Und hierfür gibt es noch einen weiteren Grund. Mit den enzymatischen und regulatorischen Funktionen von Proteinkomplexen, vor allem in den zentralen molekulargenetischen Prozessen, taucht das statistische Paradoxon Schrödingers in modifizierter Form wieder auf, unbeachtet, da sich die Diskussionen in der „goldenen Ära“ der Molekularbiologie auf regulatorische Aspekte – und die scheinbar alles klarstellenden molekularen Mechanismen – konzentrierten. Schließlich war ja der gesuchte Hauptmechanismus für die Stabilität der Vererbung gefunden: Die identische Verdopplung (Replikation) der DNA ist matrizengesteuert. Als Matrizen für die Synthese der komplementären Stränge dienen die Einzelstränge der Doppelhelix, desgleichen bei der Transkription der DNA in die komplementäre mRNA. Dieses Prinzip findet sich in modifizierter Form auch bei der Proteinbiosynthese: Die zu den Codons der mRNAs komplementären Anticodons spezifischer tRNAs gewährleisten die Zuordnung der Aminosäuren. Hierbei wird der genetische Code umgesetzt, indem jeweils bestimmte Aminosäuren an den spezifischen tRNAs gebunden vorliegen.28 Die mechanistischen Details dieser „Ordnung aus Ordnung erzeugenden molekularen Prozesse der Replikation und Genexpression sind in bewunderungswürdigem Ausmaß aufgeklärt worden; dabei trat zunehmend die atemberaubende Komplexität und Vernetzung der zellulären Prozesse zutage.
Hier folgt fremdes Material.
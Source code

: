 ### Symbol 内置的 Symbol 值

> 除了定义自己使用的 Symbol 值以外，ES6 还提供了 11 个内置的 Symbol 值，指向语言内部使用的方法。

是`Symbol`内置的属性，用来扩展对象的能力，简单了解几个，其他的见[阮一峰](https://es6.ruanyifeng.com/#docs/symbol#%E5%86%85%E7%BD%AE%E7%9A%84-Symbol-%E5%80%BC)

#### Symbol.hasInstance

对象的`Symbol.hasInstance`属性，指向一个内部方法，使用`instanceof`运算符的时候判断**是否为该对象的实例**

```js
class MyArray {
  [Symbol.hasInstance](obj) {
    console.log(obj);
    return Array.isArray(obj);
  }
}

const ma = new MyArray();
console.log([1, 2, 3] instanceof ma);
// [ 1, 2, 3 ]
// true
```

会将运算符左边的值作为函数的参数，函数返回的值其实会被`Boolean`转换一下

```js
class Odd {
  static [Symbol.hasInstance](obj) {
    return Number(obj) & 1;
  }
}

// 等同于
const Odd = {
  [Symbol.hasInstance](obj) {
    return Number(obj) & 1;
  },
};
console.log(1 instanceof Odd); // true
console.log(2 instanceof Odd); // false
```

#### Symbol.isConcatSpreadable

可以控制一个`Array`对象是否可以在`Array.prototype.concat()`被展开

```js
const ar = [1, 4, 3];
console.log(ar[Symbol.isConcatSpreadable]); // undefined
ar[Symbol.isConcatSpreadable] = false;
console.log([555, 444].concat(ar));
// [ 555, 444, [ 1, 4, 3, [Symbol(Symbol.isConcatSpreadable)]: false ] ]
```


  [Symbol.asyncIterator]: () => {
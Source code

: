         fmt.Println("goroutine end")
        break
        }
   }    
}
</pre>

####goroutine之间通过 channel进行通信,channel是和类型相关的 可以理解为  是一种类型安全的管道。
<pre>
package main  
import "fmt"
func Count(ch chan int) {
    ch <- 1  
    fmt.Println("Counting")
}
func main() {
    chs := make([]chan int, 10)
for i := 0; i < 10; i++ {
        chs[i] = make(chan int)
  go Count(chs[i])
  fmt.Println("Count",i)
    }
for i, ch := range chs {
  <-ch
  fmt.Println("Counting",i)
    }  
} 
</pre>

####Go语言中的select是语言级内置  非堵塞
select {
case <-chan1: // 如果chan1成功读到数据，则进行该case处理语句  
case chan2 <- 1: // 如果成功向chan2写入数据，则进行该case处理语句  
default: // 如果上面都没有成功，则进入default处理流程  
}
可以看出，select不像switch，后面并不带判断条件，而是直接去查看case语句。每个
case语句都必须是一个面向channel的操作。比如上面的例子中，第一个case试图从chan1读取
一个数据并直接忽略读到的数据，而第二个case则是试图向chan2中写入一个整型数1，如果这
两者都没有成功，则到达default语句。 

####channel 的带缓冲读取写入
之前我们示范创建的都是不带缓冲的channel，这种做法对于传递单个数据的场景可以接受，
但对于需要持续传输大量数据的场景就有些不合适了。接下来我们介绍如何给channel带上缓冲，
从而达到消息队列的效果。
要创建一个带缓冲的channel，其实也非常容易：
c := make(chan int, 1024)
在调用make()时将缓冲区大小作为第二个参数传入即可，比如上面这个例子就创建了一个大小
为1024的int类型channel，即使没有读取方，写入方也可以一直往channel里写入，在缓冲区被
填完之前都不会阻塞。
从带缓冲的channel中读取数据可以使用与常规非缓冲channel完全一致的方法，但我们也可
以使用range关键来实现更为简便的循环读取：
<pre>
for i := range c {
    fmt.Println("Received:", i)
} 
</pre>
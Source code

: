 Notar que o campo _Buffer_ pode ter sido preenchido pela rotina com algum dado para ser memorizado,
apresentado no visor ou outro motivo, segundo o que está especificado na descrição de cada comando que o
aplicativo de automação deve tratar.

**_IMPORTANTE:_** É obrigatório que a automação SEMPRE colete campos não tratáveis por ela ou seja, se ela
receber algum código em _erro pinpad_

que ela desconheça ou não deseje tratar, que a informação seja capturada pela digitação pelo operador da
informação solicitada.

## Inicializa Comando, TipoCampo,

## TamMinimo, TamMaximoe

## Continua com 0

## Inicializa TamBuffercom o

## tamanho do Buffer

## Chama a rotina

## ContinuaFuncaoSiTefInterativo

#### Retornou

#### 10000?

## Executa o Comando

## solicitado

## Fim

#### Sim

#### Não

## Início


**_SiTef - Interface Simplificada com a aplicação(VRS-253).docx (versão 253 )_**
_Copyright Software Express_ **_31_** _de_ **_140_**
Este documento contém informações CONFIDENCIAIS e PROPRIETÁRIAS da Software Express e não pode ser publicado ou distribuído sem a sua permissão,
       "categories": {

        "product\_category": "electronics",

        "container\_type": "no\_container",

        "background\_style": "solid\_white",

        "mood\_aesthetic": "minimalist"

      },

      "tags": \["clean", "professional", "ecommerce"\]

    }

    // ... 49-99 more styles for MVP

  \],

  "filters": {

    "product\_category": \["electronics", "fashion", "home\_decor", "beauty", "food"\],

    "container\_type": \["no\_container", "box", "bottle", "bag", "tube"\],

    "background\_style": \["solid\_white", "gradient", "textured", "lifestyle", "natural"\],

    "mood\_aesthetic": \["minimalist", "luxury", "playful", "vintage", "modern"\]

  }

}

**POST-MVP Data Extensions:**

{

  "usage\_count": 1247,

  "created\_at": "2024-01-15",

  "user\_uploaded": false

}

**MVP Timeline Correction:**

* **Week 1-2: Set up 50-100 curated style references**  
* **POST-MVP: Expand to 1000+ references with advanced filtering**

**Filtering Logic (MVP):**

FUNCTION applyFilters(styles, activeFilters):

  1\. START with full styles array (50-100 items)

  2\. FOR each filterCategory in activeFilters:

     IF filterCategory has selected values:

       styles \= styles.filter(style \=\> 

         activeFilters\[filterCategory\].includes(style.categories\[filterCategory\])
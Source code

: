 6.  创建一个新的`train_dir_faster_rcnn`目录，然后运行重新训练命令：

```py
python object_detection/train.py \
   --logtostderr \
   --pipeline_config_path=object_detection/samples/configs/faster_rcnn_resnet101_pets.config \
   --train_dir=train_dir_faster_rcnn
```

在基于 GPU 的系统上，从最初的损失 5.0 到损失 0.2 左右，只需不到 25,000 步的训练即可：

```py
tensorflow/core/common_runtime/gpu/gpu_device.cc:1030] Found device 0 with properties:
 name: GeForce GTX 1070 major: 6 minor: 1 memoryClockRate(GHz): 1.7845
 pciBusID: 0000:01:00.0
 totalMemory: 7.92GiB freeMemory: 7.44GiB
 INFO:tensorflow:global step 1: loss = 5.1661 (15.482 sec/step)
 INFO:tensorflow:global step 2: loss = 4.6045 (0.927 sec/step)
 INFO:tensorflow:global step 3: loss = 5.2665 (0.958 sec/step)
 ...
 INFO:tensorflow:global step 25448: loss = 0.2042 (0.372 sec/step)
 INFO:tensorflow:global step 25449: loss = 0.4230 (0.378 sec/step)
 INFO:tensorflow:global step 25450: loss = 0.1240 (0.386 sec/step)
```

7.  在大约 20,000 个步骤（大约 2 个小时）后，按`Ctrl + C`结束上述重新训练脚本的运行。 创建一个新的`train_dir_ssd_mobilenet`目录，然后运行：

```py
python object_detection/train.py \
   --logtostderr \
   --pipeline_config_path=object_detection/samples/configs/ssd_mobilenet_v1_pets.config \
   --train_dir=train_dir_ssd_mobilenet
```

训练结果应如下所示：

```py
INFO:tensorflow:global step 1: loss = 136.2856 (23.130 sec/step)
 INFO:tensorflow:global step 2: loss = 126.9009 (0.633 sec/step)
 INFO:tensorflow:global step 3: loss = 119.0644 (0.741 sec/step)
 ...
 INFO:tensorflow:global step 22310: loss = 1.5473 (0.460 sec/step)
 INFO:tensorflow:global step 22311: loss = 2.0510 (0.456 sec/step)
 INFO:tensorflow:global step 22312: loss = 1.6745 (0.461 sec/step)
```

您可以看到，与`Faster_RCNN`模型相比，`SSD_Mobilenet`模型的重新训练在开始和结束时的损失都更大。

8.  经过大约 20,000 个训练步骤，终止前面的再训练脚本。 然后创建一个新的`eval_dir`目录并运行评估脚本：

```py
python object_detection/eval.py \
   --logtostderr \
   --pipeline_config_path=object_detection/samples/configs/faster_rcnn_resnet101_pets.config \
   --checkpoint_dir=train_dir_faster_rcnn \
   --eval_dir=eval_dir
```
Doch wie bei Schrödingers ursprünglicher „Beobachtungstatsache“ liegen die DNA-Moleküle (oder RNA-Moleküle bei bestimmten Viren und Phagen) und die mRNAs – und folglich die makromolekularen Matrizen – jeweils nur in einer oder wenigen Kopien vor. Und wie sieht es mit den enzymatisch oder regulatorisch aktiven Proteinkomplexen aus, die in diesen „Ordnung aus Ordnung“ erzeugenden molekularen Kernprozessen involviert sind? – Wie groß ist deren Anzahl? Wenn Schrödingers „statistischer Mechanismus“, der auf dem Gesetz der großen Zahlen beruht, den hochpräzisen Ablauf der Nukleinsäure- und Proteinbiosynthesen und vieler anderer enzymatischer Reaktionen und nicht-enzymatischer Interaktionen in der Zelle sicherstellen müsste, wäre eine sehr große Anzahl von all den verschiedenen interagierenden hoch- und niedermolekularen Molekülen nötig – und entsprechend große Zellvolumina.

Offensichtlich ist dies nicht der Fall. Bakterien und viele eukaryotische Zellen sind außerordentlich klein. Das Darmbakterium Escherichia coli (E. coli), benannt nach seinem Entdecker, dem Kinderarzt Theodor Escherich (1857 - 1911), ist etwa 2 bis 3 Mikrometer (µm) lang, bei einem Durchmesser der stäbchenförmigen Zelle von rund 1 µm (siehe Abbildung 2); hieraus resultiert das winzige Volumen von etwa zwei Femtoliter (2·10-15 Liter). Selbst vergleichsweise große Zellen wie die Eizellen der Säugetiere haben einen Durchmesser von gerade einmal 1/​10 Millimeter.29 Und wie wir noch sehen werden, sind beispielsweise regulatorische Proteine wie die Transkriptionsfaktoren oft nur in wenigen Kopien vorhanden, desgleichen bestimmte essentielle Enzyme wie DNA-Polymerasen und mit diesen assoziierte Motorenzyme.

In der Evolution der Zelle wurde auch dieses scheinbare Dilemma gelöst: Proteine und Nukleinsäuren, vor allem die einzigartigen Eigenschaften und interaktiven Funktionen der molekularen Motoren, sowie funktionelle Mikrokompartimente ermöglichen es, das Gesetz der großen Zahlen (und die korrespondierenden großen Volumina) zu umgehen.